Peers of this assignment:

👩‍🎓: Ana Gabriela de Castro Almeida

👨‍🎓: Jeremias Diefenthaler

👨‍🎓: Daniel Aquino

📍Files Info:

In this repository it's possible to find:

  • English version of the project
  • Portuguese version of the project
  • Presentation of Question 12 & 13 into Graphs - English version

🖥️ Concepts:

  • Setting up the analysis.

  • Reading three databases with different delimiters

  • Joining those dataframes into a single one.

  • Data manipulation using Pandas.

  • Numpy.

  • Using an additional library to generate reports Pandas_Profiling.

  • Generating graphs with Matplotlib and Seaborn.

📢 Curiosity: It was not a requirement of the project to present the data into graphs. Students of Data Science 815 hadn't previously seen graphs and our group decided to do aditional research in order to present information and conclusions through visual representation.

📖 Description

The project consisted into answering the following questions:

Question 1. Using shape to determine the number of observations and columns of the entire dataset.

Question 2. Finding the number of women amongst the ages of 26 and 35 years in the dataset.

Question 3. Finding the number of unique users of the dataset.

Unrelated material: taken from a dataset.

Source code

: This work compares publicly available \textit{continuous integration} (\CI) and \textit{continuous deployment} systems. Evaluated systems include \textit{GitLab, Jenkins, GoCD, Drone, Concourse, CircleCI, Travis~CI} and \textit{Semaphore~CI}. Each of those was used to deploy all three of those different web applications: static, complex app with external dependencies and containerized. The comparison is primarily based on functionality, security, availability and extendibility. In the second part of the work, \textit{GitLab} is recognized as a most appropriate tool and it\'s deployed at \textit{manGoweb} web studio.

Question 4. Record percentage (row percentage) with at least one null value (None, ǸaN, etc.)

Question 5. Quantity of null values in the variable (column) with the highest number of nulls

Question 6. Most frequent value (without nulls) at Product_Category_3

Question 7. True or False

Question 8. ID of the user who spent the most

Question 9. Determine which group (men or women) spent the most

Question 10. New table with the most purchased category by each customer.

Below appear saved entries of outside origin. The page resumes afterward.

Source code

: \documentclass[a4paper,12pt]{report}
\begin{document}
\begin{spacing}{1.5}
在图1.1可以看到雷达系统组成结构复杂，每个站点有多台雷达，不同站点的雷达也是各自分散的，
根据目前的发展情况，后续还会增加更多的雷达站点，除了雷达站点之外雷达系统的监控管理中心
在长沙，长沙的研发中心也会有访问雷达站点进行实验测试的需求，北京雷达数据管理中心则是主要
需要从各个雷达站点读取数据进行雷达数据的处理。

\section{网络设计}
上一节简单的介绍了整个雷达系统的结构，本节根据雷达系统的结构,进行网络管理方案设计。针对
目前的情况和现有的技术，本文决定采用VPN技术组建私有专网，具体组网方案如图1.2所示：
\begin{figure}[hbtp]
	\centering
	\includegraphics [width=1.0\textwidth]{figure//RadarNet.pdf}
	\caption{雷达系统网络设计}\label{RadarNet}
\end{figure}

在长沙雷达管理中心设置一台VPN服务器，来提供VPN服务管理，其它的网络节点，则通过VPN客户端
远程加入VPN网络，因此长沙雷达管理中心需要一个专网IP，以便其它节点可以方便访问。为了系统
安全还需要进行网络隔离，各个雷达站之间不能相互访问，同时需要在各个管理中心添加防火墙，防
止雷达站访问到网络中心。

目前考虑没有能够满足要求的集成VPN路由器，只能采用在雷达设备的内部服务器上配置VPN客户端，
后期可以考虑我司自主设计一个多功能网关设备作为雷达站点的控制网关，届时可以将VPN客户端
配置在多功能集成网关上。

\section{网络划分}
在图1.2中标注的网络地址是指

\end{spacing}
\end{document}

Question 11. Normalize the Purchase column.

Question 12. Marital Status Purchase Analysis. Explain

Question 13. Which variables had the most impact over the purchase price? Explain.

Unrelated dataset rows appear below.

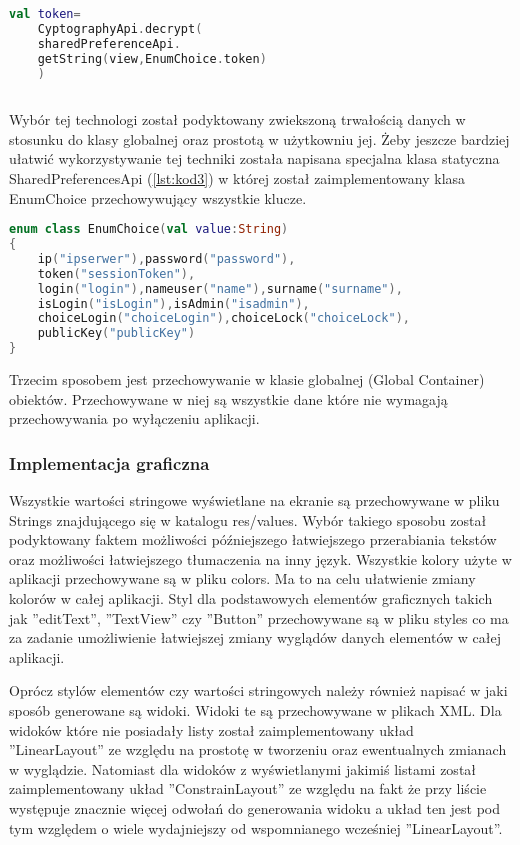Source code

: 		\begin{lstlisting}[caption={fragment kodu odpowiedzialny za odczytanie tokena.}, label={lst:kod2}, language=Kotlin]
	val token=
	CyptographyApi.decrypt( 
	sharedPreferenceApi.
	getString(view,EnumChoice.token)
	)
	
	\end{lstlisting}
		Wybór tej technologi został podyktowany zwiekszoną trwałością danych w stosunku do klasy globalnej oraz prostotą w użytkowniu jej. Żeby jeszcze bardziej ułatwić wykorzystywanie tej techniki została napisana specjalna klasa statyczna SharedPreferencesApi (\ref{lst:kod3}) w której został zaimplementowany klasa EnumChoice przechowywujący wszystkie klucze.
	
		\begin{lstlisting}[caption={klasa EnumChoice.}, label={lst:kod3}, language=Kotlin]
enum class EnumChoice(val value:String)
{
	ip("ipserwer"),password("password"),
	token("sessionToken"),
	login("login"),nameuser("name"),surname("surname"),
	isLogin("isLogin"),isAdmin("isadmin"),
	choiceLogin("choiceLogin"),choiceLock("choiceLock"),
	publicKey("publicKey")
}

		\end{lstlisting}
		
		Trzecim sposobem jest przechowywanie w klasie globalnej (Global Container)  obiektów. Przechowywane w niej są wszystkie dane które nie wymagają przechowywania po wyłączeniu aplikacji.
		
		\subsubsection{Implementacja graficzna}
		
		Wszystkie wartości stringowe wyświetlane na ekranie są przechowywane w pliku Strings znajdującego się w katalogu res/values. Wybór takiego sposobu został podyktowany faktem możliwości późniejszego łatwiejszego przerabiania tekstów oraz możliwości łatwiejszego tłumaczenia na inny język. Wszystkie kolory użyte w aplikacji przechowywane są w pliku colors. Ma to na celu ułatwienie  zmiany kolorów w całej aplikacji. Styl dla podstawowych elementów graficznych takich jak ''editText'', ''TextView'' czy ''Button'' przechowywane są w pliku styles co ma za zadanie umożliwienie łatwiejszej zmiany wyglądów danych elementów w całej aplikacji.
		
		Oprócz stylów elementów czy wartości stringowych należy również napisać w jaki sposób generowane są widoki. Widoki te są przechowywane w plikach XML.  Dla widoków które nie posiadały listy został zaimplementowany układ ''LinearLayout'' ze względu na prostotę w tworzeniu oraz ewentualnych zmianach w wyglądzie. Natomiast dla widoków z wyświetlanymi jakimiś listami został zaimplementowany układ ''ConstrainLayout'' ze względu na fakt że przy liście występuje znacznie więcej odwołań do generowania widoku a układ ten jest pod tym względem o wiele wydajniejszy od wspomnianego wcześniej ''LinearLayout''.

📊 Graphs and Detailed Analysis of Question 12 & 13.

Question 12

Does the marital status has an influence over the amount spent and at the product category bought? Demonstrate it.

In case the company wants to sell more products at the category 14, should it invest in advertisements to which marital status?

*For this analysis, it was assumed that "0" represents single customers while "1" stands for married customers

Marital_Purchase

According to the data seen above, it's possible to identify that there're more single customers making purchases during Black Friday; however, the group that had higher expenditures were the married customers.

This tends to happen due to the difference in lifestyle amongst single customers and married ones.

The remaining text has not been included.